**Problem description:** The data must be reproduced verbatim; images are to be omitted.
******
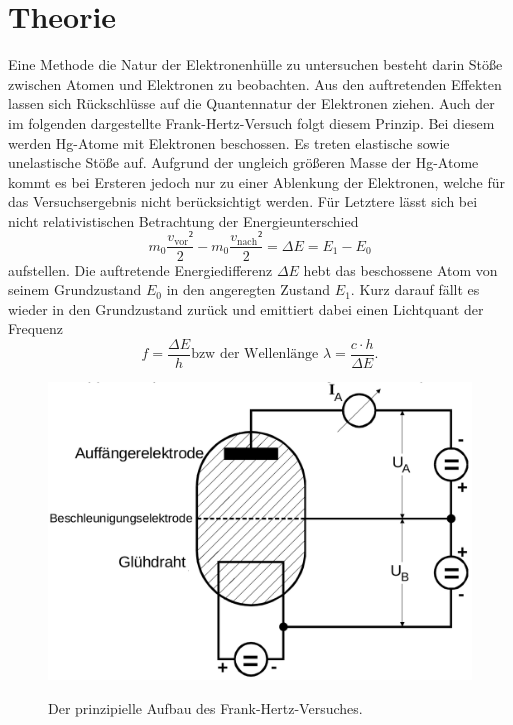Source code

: 
\section{Theorie}
\label{sec:Theorie}
Eine Methode die Natur der Elektronenhülle zu untersuchen besteht darin Stöße zwischen
Atomen und Elektronen zu beobachten.
Aus den auftretenden Effekten lassen sich Rückschlüsse auf die Quantennatur der Elektronen ziehen.
Auch der im folgenden dargestellte Frank-Hertz-Versuch folgt diesem Prinzip.
Bei diesem werden Hg-Atome mit Elektronen beschossen. Es treten elastische sowie unelastische Stöße auf.
Aufgrund der ungleich größeren Masse der Hg-Atome kommt es bei Ersteren jedoch nur
zu einer Ablenkung der Elektronen, welche für das Versuchsergebnis nicht berücksichtigt werden.
Für Letztere lässt sich bei nicht relativistischen Betrachtung der Energieunterschied
\begin{equation}
  m_0 \frac{v_\text{vor}²}{2} - m_0 \frac{v_\text{nach}²}{2} = \Delta E = E_1 - E_0\label{eq:Estoss}
  \end{equation}
  aufstellen.
Die auftretende Energiedifferenz $\Delta E$ hebt das beschossene
Atom von seinem Grundzustand $E_0$ in den angeregten Zustand $E_1$. Kurz
darauf fällt es wieder in den Grundzustand zurück und emittiert dabei einen Lichtquant der Frequenz
\begin{equation}
  f = \frac{\Delta E}{h} \text{bzw der Wellenlänge } \lambda = \frac{c \cdot h}{\Delta E}\text{.}\label{eq:f}
  \end{equation}

  \begin{figure}
 \centering
 \caption{Der prinzipielle Aufbau des Frank-Hertz-Versuches.}
 \includegraphics[width=\linewidth-170pt,height=\textheight-170pt,keepaspectratio]{content/franktheorie.png}
 \label{fig:franktheorie}
\end{figure}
******
**Your response:**
Source code

: 
\section{Theorie}
\label{sec:Theorie}
Eine Methode die Natur der Elektronenhülle zu untersuchen besteht darin Stöße zwischen
Atomen und Elektronen zu beobachten.
Aus den auftretenden Effekten lassen sich Rückschlüsse auf die Quantennatur der Elektronen ziehen.
Auch der im folgenden dargestellte Frank-Hertz-Versuch folgt diesem Prinzip.
Bei diesem werden Hg-Atome mit Elektronen beschossen. Es treten elastische sowie unelastische Stöße auf.
Aufgrund der ungleich größeren Masse der Hg-Atome kommt es bei Ersteren jedoch nur
zu einer Ablenkung der Elektronen, welche für das Versuchsergebnis nicht berücksichtigt werden.
Für Letztere lässt sich bei nicht relativistischen Betrachtung der Energieunterschied
\begin{equation}
  m_0 \frac{v_\text{vor}²}{2} - m_0 \frac{v_\text{nach}²}{2} = \Delta E = E_1 - E_0\label{eq:Estoss}
  \end{equation}
  aufstellen.
Die auftretende Energiedifferenz $\Delta E$ hebt das beschossene
Atom von seinem Grundzustand $E_0$ in den angeregten Zustand $E_1$. Kurz
darauf fällt es wieder in den Grundzustand zurück und emittiert dabei einen Lichtquant der Frequenz
\begin{equation}
  f = \frac{\Delta E}{h} \text{bzw der Wellenlänge } \lambda = \frac{c \cdot h}{\Delta E}\text{.}\label{eq:f}
  \end{equation}

  \begin{figure}
 \centering
 \caption{Der prinzipielle Aufbau des Frank-Hertz-Versuches.}
 \includegraphics[width=\linewidth-170pt,height=\textheight-170pt,keepaspectratio]{content/franktheorie.png}
 \label{fig:franktheorie}
\end{figure}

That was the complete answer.